Aidit jelas tidak sesumbar. Sekarang saja, dari sekitar 186.000 koperasi yang
ada di Indonesia, ternyata ada 70 persen yang tinggal papan nama. Banyak
yang bangkrut karena tata kelola yang kapitalistik. Sebagian besar juga karena
digilas liberalisasi ekonomi.
Karena itu, koperasi harus dibangun di atas dasar yang tepat. Aidit bilang,
koperasi mesti dibangun di atas kerjasama diantara kaum yang lemah
ekonominya. Supaya, ketika mereka bersatu, kapital besar tidak gampang
melumat mereka.
Selain itu, koperasi juga harus dibangun di atas kesamaan kepentingan.
Koperasi tidak bisa dibangun di atas himpunan kelas-kelas yang bertolakbelakang kepentingannya.

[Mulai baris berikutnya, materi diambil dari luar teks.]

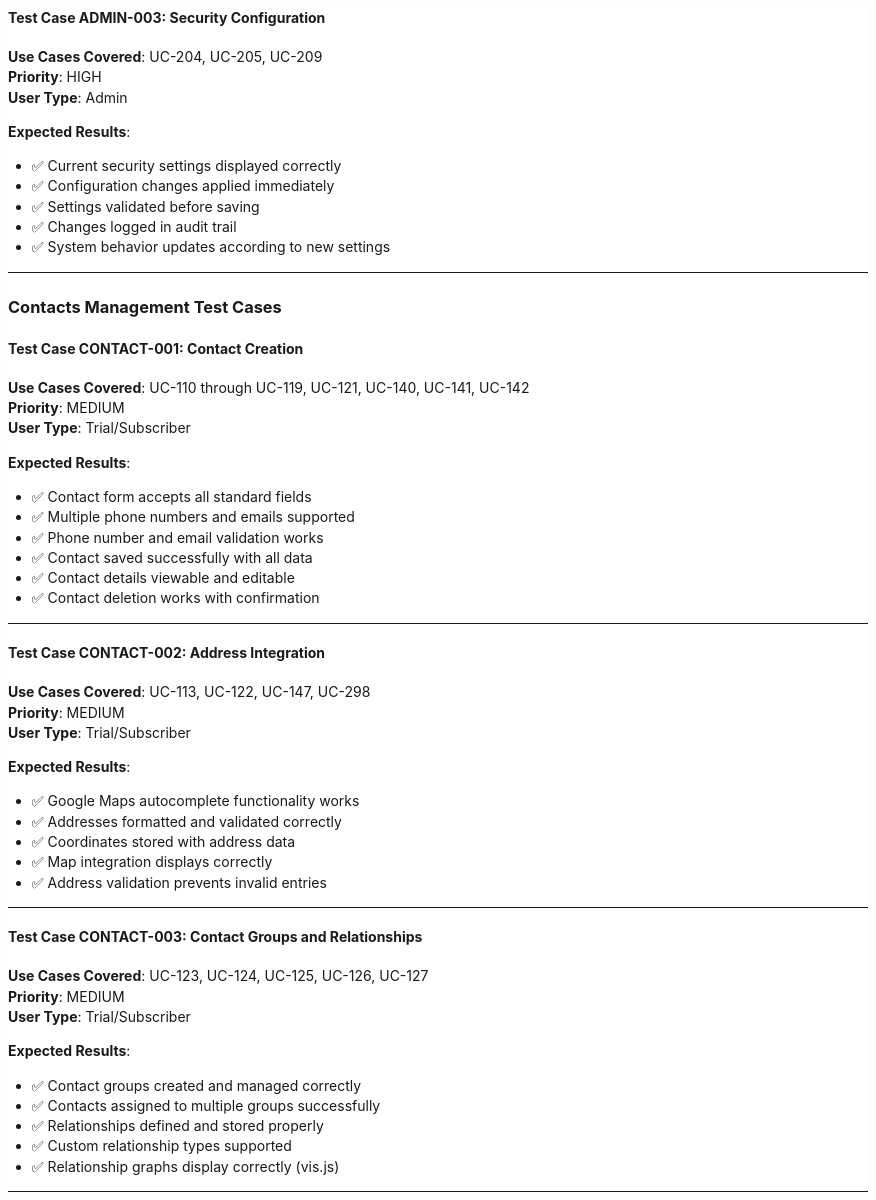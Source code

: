 
#### Test Case ADMIN-003: Security Configuration
**Use Cases Covered**: UC-204, UC-205, UC-209  
**Priority**: HIGH  
**User Type**: Admin  

**Expected Results**:
- ✅ Current security settings displayed correctly
- ✅ Configuration changes applied immediately
- ✅ Settings validated before saving
- ✅ Changes logged in audit trail
- ✅ System behavior updates according to new settings

---

### Contacts Management Test Cases

#### Test Case CONTACT-001: Contact Creation
**Use Cases Covered**: UC-110 through UC-119, UC-121, UC-140, UC-141, UC-142  
**Priority**: MEDIUM  
**User Type**: Trial/Subscriber  

**Expected Results**:
- ✅ Contact form accepts all standard fields
- ✅ Multiple phone numbers and emails supported
- ✅ Phone number and email validation works
- ✅ Contact saved successfully with all data
- ✅ Contact details viewable and editable
- ✅ Contact deletion works with confirmation

---

#### Test Case CONTACT-002: Address Integration
**Use Cases Covered**: UC-113, UC-122, UC-147, UC-298  
**Priority**: MEDIUM  
**User Type**: Trial/Subscriber  

**Expected Results**:
- ✅ Google Maps autocomplete functionality works
- ✅ Addresses formatted and validated correctly
- ✅ Coordinates stored with address data
- ✅ Map integration displays correctly
- ✅ Address validation prevents invalid entries

---

#### Test Case CONTACT-003: Contact Groups and Relationships
**Use Cases Covered**: UC-123, UC-124, UC-125, UC-126, UC-127  
**Priority**: MEDIUM  
**User Type**: Trial/Subscriber  

**Expected Results**:
- ✅ Contact groups created and managed correctly
- ✅ Contacts assigned to multiple groups successfully
- ✅ Relationships defined and stored properly
- ✅ Custom relationship types supported
- ✅ Relationship graphs display correctly (vis.js)

---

Tuan tanah, tani kaya, tani sedang, dan tani miskin
tidak bisa dihimpun dalam koperasi bersama. Kepentingan mereka jelas
berlawanan. Begitu pula antara penguasa dan kaum buruh.
Mencoba menghimpun kelas-kelas yang berbeda kepentingan itu ke dalam
sebuah koperasi, bukan saja menyebabkan kehancuran koperasi, tetapi
membuka peluang bagi si kuat menindas yang lemah.